I called out a poster for being patronising a d condwscending. TTs post was just a point of view expressed in a perfectly reasonable way . It didnt deserve the response it got.
 
Where are you coming from here Bruce? Please don't turn my post into something it isnt.

I called out a poster for being patronising a d condwscending. TTs post was just a point of view expressed in a perfectly reasonable way . It didnt deserve the response it got.

I meant in relation to our conversations this week about my wife's anxiety around her status in Britain.
 
They are going well clear in the polls and the opposition are running away from an election.

As has been shown above, the Tories aren't running away with anything, and are well below the 42% of the vote May won in 2017. The Lib Dems and Brexit Party have emerged as real flies in the ointment of the duopoly. If it shows anything, it's that cooperation and compromise are likely to be the key in the next parliament, which is sadly something the government have shown no ability at.
 
I would probably not vote if the only options were remain or May's deal. I don't support either option.
I would vote for Mays deal Tim. Not because I think its a good deal but because I believe compromise is the only way to try and bring the country together.

I do agree though that a referendum that ignores the wishes of millions of voters is bot democratic
 
I would vote for Mays deal Tim. Not because I think its a good deal but because I believe compromise is the only way to try and bring the country together.

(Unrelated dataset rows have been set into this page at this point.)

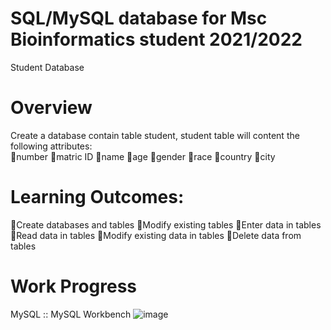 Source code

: # SQL/MySQL database for Msc Bioinformatics student 2021/2022

Student Database

# Overview
Create a database contain table student, student table will content the following attributes: <br>
🔸number
🔸matric ID
🔸name
🔸age 
🔸gender
🔸race
🔸country
🔸city

# Learning Outcomes:
🔸Create databases and tables
🔸Modify existing tables 
🔸Enter data in tables
🔸Read data in tables
🔸Modify existing data in tables
🔸Delete data from tables

# Work Progress
MySQL :: MySQL Workbench
![image](https://user-images.githubusercontent.com/127811480/232024253-26b99306-0d0e-4a21-815a-f311ab362f3f.png)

I do agree though that a referendum that ignores the wishes of millions of voters is bot democratic

I don't really see what's contentious about May's deal tbh. It's a withdrawal arrangement that basically says we have a transition period whereby we still contribute to the EU budget and ensure both sets of citizen's rights are protected during that period, and have a backstop insurance policy to ensure that the Good Friday Agreement is a priority during that transition period.

It doesn't touch on the future relationship whatsoever, so if that withdrawal agreement is so contentious then good luck trying to secure any kind of future relationship with the EU that meets any Brexiters approval.
 
I do agree though that a referendum that ignores the wishes of millions of voters is bot democratic

The problem being that any specific Leave deal will also be ignoring the wishes of potentially millions of Leave voters, as Tim alluded to in the post you quoted. There's an excellent précis of the situation in the latest Chris Grey blog:

As ever, it is important to recall the bigger picture to avoid getting entirely lost in the swirl of events. Within that, what remains the irreducible core of the crisis is the fact that voting to leave the EU was not a vote for any particular way of doing so – a result of the deliberate strategy of the Vote Leave Campaign as devised by one Dominic Cummings.

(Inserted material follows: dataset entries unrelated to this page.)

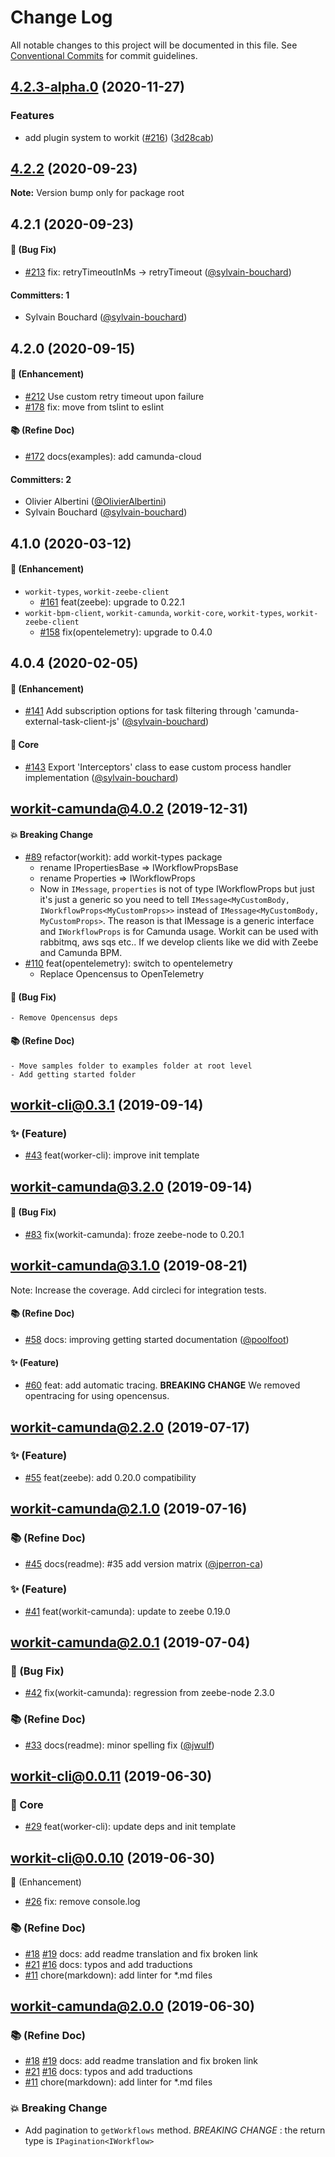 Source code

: # Change Log

All notable changes to this project will be documented in this file.
See [Conventional Commits](https://conventionalcommits.org) for commit guidelines.

## [4.2.3-alpha.0](https://github.com/kostkams/workit/compare/v4.2.2...v4.2.3-alpha.0) (2020-11-27)


### Features

* add plugin system to workit ([#216](https://github.com/kostkams/workit/issues/216)) ([3d28cab](https://github.com/kostkams/workit/commit/3d28cab7265948f479228e3142cd341c57b6531a))





## [4.2.2](https://github.com/kostkams/workit/compare/v4.2.1...v4.2.2) (2020-09-23)

**Note:** Version bump only for package root






## 4.2.1 (2020-09-23)

#### :bug: (Bug Fix)
* [#213](https://github.com/kostkams/workit/pull/213) fix: retryTimeoutInMs → retryTimeout ([@sylvain-bouchard](https://github.com/sylvain-bouchard))

#### Committers: 1
- Sylvain Bouchard ([@sylvain-bouchard](https://github.com/sylvain-bouchard))

## 4.2.0 (2020-09-15)

#### :rocket: (Enhancement)
* [#212](https://github.com/kostkams/workit/pull/212) Use custom retry timeout upon failure
* [#178](https://github.com/kostkams/workit/pull/178) fix: move from tslint to eslint

#### :books: (Refine Doc)
* [#172](https://github.com/kostkams/workit/pull/172) docs(examples): add camunda-cloud

#### Committers: 2
- Olivier Albertini ([@OlivierAlbertini](https://github.com/OlivierAlbertini))
- Sylvain Bouchard ([@sylvain-bouchard](https://github.com/sylvain-bouchard))

## 4.1.0 (2020-03-12)

#### :rocket: (Enhancement)
* `workit-types`, `workit-zeebe-client`
  * [#161](https://github.com/kostkams/workit/pull/161) feat(zeebe): upgrade to 0.22.1
* `workit-bpm-client`, `workit-camunda`, `workit-core`, `workit-types`, `workit-zeebe-client`
  * [#158](https://github.com/kostkams/workit/pull/158) fix(opentelemetry): upgrade to 0.4.0 

## 4.0.4 (2020-02-05)

#### :rocket: (Enhancement)

*    [#141](https://github.com/kostkams/workit/pull/141) Add subscription options for task filtering through 'camunda-external-task-client-js' ([@sylvain-bouchard](https://github.com/sylvain-bouchard))

#### :wrench: Core

*    [#143](https://github.com/kostkams/workit/pull/143) Export 'Interceptors' class to ease custom process handler implementation ([@sylvain-bouchard](https://github.com/sylvain-bouchard))

## workit-camunda@4.0.2 (2019-12-31)

#### :boom: Breaking Change
*   [#89](https://github.com/kostkams/workit/pull/89) refactor(workit): add workit-types package
    - rename IPropertiesBase => IWorkflowPropsBase
    - rename Properties => IWorkflowProps
    - Now in `IMessage`, `properties` is not of type IWorkflowProps<TProps> but just it's just a generic so you need to tell `IMessage<MyCustomBody, IWorkflowProps<MyCustomProps>>` instead of `IMessage<MyCustomBody, MyCustomProps>`. The reason is that IMessage is a generic interface and `IWorkflowProps` is for Camunda usage. Workit can be used with rabbitmq, aws sqs etc.. If we develop clients like we did with Zeebe and Camunda BPM.
*   [#110](https://github.com/kostkams/workit/pull/110) feat(opentelemetry): switch to opentelemetry
    - Replace Opencensus to OpenTelemetry

#### :bug: (Bug Fix)
    - Remove Opencensus deps

#### :books: (Refine Doc)
    - Move samples folder to examples folder at root level
    - Add getting started folder

## workit-cli@0.3.1 (2019-09-14)

### :sparkles: (Feature)
*   [#43](https://github.com/kostkams/workit/issues/43) feat(worker-cli): improve init template

## workit-camunda@3.2.0 (2019-09-14)

#### :bug: (Bug Fix)
*   [#83](https://github.com/kostkams/workit/pull/83) fix(workit-camunda): froze zeebe-node to 0.20.1

## workit-camunda@3.1.0 (2019-08-21)

Note: Increase the coverage. Add circleci for integration tests.

#### :books: (Refine Doc)
*   [#58](https://github.com/kostkams/workit/pull/58) docs: improving getting started documentation ([@poolfoot](https://github.com/poolfoot))

#### :sparkles: (Feature)
*   [#60](https://github.com/kostkams/workit/pull/60) feat: add automatic tracing. **BREAKING CHANGE** We removed opentracing for using opencensus.

## workit-camunda@2.2.0 (2019-07-17)

### :sparkles: (Feature)
*   [#55](https://github.com/kostkams/workit/pull/55) feat(zeebe): add 0.20.0 compatibility

## workit-camunda@2.1.0 (2019-07-16)

### :books: (Refine Doc)
*   [#45](https://github.com/kostkams/workit/pull/45) docs(readme): #35 add version matrix ([@jperron-ca](https://github.com/jperron-ca))

### :sparkles: (Feature)
*   [#41](https://github.com/kostkams/workit/pull/41) feat(workit-camunda): update to zeebe 0.19.0

## workit-camunda@2.0.1 (2019-07-04)

### :bug: (Bug Fix)

*   [#42](https://github.com/kostkams/workit/pull/42) fix(workit-camunda): regression from zeebe-node 2.3.0

### :books: (Refine Doc)
*   [#33](https://github.com/kostkams/workit/pull/33) docs(readme): minor spelling fix ([@jwulf](https://github.com/jwulf))

## workit-cli@0.0.11 (2019-06-30)

### :wrench: Core
*   [#29](https://github.com/kostkams/workit/pull/29) feat(worker-cli): update deps and init template

## workit-cli@0.0.10 (2019-06-30)

:rocket: (Enhancement)
*   [#26](https://github.com/kostkams/workit/pull/26) fix: remove console.log

### :books: (Refine Doc)
*   [#18](https://github.com/kostkams/workit/pull/18) [#19](https://github.com/kostkams/workit/pull/19) docs: add readme translation and fix broken link
*   [#21](https://github.com/kostkams/workit/pull/21) [#16](https://github.com/kostkams/workit/pull/16) docs: typos and add traductions
*   [#11](https://github.com/kostkams/workit/pull/11) chore(markdown): add linter for *.md files

## workit-camunda@2.0.0 (2019-06-30)

### :books: (Refine Doc)
*   [#18](https://github.com/kostkams/workit/pull/18) [#19](https://github.com/kostkams/workit/pull/19) docs: add readme translation and fix broken link
*   [#21](https://github.com/kostkams/workit/pull/21) [#16](https://github.com/kostkams/workit/pull/16) docs: typos and add traductions
*   [#11](https://github.com/kostkams/workit/pull/11) chore(markdown): add linter for *.md files

### :boom: Breaking Change
*   Add pagination to `getWorkflows` method. *BREAKING CHANGE* : the return type is `IPagination<IWorkflow>`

It is this which continues to make our politics impossible because it means that the concept of ‘delivering Brexit’ is as meaningless as the accusation of ‘betraying Brexit’. All versions of Brexit – from the soft Brexit that some expected, to May’s hard Brexit deal that was rejected by MPs, to the no-deal Brexit that is now threatened - can all equally well be regarded as delivering it or as betraying it.

What has made things doubly impossible is the insistence that there is an inviolable democratic principle at stake because of the Referendum vote. This automatically sets up a failure of democracy given that any particular form of honouring the vote also betrays it. Moreover, since the form of delivery can only be decided by the democratically elected parliament, democracy has been weaponised against itself.

None of this is a function of there being a ‘remainer parliament’. Exactly the same dynamic would be present if every MP had been a lifelong Brexiter, because they would still have to decide on a form of Brexit which by definition could only be one of those that Brexit could take and therefore at odds with what at least some who voted for Brexit in the referendum had expected.